Say I work in a company with multiple teams all building Dockerfiles based on Ubuntu 14.04. Some teams might want to include the Docker client in their containers along with a particular installation of Ruby:
FROM ubuntu:trusty ENV DEBIAN_FRONTEND noninteractive INCLUDE "docker_latest" INCLUDE "ruby_2_1_2" # ...
Some might want Java 8 and Ruby 1.9.3 without the docker client:
FROM ubuntu:trusty ENV DEBIAN_FRONTEND noninteractive INCLUDE "ruby_1_9_3" INCLUDE "java_8_sdk" # ...
If you know Docker, you know that these Dockerfiles don’t exist. As of the time of this writing, Dockerfiles don’t have an INCLUDE command. From the discussions in an issue filed in May 2013, there’s no guarantee that support will be added anytime soon.

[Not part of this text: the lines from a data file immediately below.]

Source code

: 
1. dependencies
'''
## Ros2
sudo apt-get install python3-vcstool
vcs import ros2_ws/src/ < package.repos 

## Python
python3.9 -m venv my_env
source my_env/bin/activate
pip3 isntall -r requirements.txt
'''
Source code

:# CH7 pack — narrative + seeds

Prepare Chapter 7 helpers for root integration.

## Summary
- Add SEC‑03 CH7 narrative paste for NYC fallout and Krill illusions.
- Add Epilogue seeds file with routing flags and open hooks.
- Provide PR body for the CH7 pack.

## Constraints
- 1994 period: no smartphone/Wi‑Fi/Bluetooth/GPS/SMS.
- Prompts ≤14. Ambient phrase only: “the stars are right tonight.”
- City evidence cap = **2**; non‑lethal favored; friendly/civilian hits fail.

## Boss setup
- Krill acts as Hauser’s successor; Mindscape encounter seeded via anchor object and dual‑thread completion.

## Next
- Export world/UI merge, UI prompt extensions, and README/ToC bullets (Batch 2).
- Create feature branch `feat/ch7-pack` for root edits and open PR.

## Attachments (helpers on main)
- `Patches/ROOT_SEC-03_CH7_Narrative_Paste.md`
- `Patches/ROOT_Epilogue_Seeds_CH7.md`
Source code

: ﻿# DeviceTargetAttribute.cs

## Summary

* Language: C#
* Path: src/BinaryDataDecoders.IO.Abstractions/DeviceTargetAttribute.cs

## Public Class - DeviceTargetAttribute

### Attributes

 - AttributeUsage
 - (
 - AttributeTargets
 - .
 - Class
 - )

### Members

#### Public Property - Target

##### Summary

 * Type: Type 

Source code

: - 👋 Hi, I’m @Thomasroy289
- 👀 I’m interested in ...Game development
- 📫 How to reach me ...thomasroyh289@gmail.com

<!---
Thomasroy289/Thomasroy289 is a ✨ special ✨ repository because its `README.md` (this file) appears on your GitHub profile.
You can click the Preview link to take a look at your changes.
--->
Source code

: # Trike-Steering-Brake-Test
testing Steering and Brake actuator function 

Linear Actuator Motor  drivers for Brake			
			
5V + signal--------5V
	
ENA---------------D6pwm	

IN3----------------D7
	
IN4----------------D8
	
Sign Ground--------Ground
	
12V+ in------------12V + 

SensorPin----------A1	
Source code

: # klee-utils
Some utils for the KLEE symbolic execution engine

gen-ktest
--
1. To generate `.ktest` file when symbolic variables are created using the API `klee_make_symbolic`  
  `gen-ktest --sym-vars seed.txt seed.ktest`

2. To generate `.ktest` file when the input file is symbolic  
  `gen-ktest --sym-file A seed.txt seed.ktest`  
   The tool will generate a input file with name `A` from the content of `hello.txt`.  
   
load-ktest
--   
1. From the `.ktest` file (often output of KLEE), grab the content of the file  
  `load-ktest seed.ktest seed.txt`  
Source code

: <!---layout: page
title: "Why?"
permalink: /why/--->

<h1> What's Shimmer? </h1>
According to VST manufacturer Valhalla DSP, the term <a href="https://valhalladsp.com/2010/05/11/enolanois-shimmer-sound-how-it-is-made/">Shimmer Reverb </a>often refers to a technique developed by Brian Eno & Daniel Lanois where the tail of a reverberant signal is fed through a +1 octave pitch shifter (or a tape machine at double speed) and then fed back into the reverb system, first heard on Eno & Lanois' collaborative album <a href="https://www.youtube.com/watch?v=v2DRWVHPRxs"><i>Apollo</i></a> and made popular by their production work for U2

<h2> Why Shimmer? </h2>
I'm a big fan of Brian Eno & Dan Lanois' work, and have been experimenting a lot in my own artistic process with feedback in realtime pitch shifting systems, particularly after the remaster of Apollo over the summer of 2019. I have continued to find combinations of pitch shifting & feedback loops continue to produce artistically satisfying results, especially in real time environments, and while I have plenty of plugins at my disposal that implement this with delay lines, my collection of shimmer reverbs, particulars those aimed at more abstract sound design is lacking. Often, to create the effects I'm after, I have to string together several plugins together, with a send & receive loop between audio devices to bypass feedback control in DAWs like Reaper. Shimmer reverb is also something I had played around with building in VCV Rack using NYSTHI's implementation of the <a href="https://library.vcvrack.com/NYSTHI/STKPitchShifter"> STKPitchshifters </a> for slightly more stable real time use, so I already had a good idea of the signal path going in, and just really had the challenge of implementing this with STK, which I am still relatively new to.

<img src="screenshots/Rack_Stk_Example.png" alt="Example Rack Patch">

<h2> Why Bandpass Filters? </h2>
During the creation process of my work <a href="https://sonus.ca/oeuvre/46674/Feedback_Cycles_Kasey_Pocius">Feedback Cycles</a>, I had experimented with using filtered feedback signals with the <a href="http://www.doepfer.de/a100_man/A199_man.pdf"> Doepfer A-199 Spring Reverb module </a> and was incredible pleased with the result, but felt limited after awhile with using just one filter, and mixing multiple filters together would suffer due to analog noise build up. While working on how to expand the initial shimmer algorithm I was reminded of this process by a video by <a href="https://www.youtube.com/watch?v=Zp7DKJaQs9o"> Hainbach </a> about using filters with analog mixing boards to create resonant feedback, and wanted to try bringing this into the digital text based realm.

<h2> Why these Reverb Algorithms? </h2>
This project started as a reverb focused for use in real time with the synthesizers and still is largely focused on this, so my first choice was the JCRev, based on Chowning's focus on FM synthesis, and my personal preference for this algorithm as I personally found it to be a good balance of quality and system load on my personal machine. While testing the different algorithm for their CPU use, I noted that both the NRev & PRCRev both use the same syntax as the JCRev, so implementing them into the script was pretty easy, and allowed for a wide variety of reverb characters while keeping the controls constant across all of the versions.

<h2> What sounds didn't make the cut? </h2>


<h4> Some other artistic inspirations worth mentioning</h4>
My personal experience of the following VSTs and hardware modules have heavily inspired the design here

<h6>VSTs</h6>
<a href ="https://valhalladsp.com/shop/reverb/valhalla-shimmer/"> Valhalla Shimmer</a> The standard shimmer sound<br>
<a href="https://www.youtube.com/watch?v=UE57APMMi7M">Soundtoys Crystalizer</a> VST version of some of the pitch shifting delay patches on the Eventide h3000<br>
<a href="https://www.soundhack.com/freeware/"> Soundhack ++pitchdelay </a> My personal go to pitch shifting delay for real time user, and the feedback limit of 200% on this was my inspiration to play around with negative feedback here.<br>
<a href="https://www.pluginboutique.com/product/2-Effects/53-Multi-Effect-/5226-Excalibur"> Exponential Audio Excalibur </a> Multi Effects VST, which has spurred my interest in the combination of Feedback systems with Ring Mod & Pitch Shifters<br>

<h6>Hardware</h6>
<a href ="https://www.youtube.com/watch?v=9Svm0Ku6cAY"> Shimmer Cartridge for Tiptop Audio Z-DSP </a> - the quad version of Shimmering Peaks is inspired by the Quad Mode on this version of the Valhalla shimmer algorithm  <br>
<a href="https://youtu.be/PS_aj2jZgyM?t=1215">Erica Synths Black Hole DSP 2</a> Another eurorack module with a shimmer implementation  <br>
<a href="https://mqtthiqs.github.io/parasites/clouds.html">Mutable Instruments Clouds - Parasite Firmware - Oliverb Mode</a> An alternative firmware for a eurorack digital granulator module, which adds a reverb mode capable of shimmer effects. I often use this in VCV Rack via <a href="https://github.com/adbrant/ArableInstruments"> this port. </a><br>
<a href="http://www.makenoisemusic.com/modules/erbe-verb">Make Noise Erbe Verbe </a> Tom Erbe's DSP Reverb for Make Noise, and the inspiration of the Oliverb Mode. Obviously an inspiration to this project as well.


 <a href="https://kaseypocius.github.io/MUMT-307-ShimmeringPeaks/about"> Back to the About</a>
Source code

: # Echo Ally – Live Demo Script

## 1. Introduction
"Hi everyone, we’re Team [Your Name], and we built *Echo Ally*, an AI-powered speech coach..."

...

Enter m4. This quote from the m4 manual sums up my own experience with the tool: “The m4 macro processor is widely available on all UNIXes, and has been standardized by POSIX. Usually, only a small percentage of users are aware of its existence. However, those who find it often become committed users.”
We can use
make as the basis for a simple Dockerfile preprocessing solution. Start with
FROM ubuntu:trusty ENV DEBIAN_FRONTEND noninteractive include(`ruby_2_1_2.m4') include(`docker_latest.m4')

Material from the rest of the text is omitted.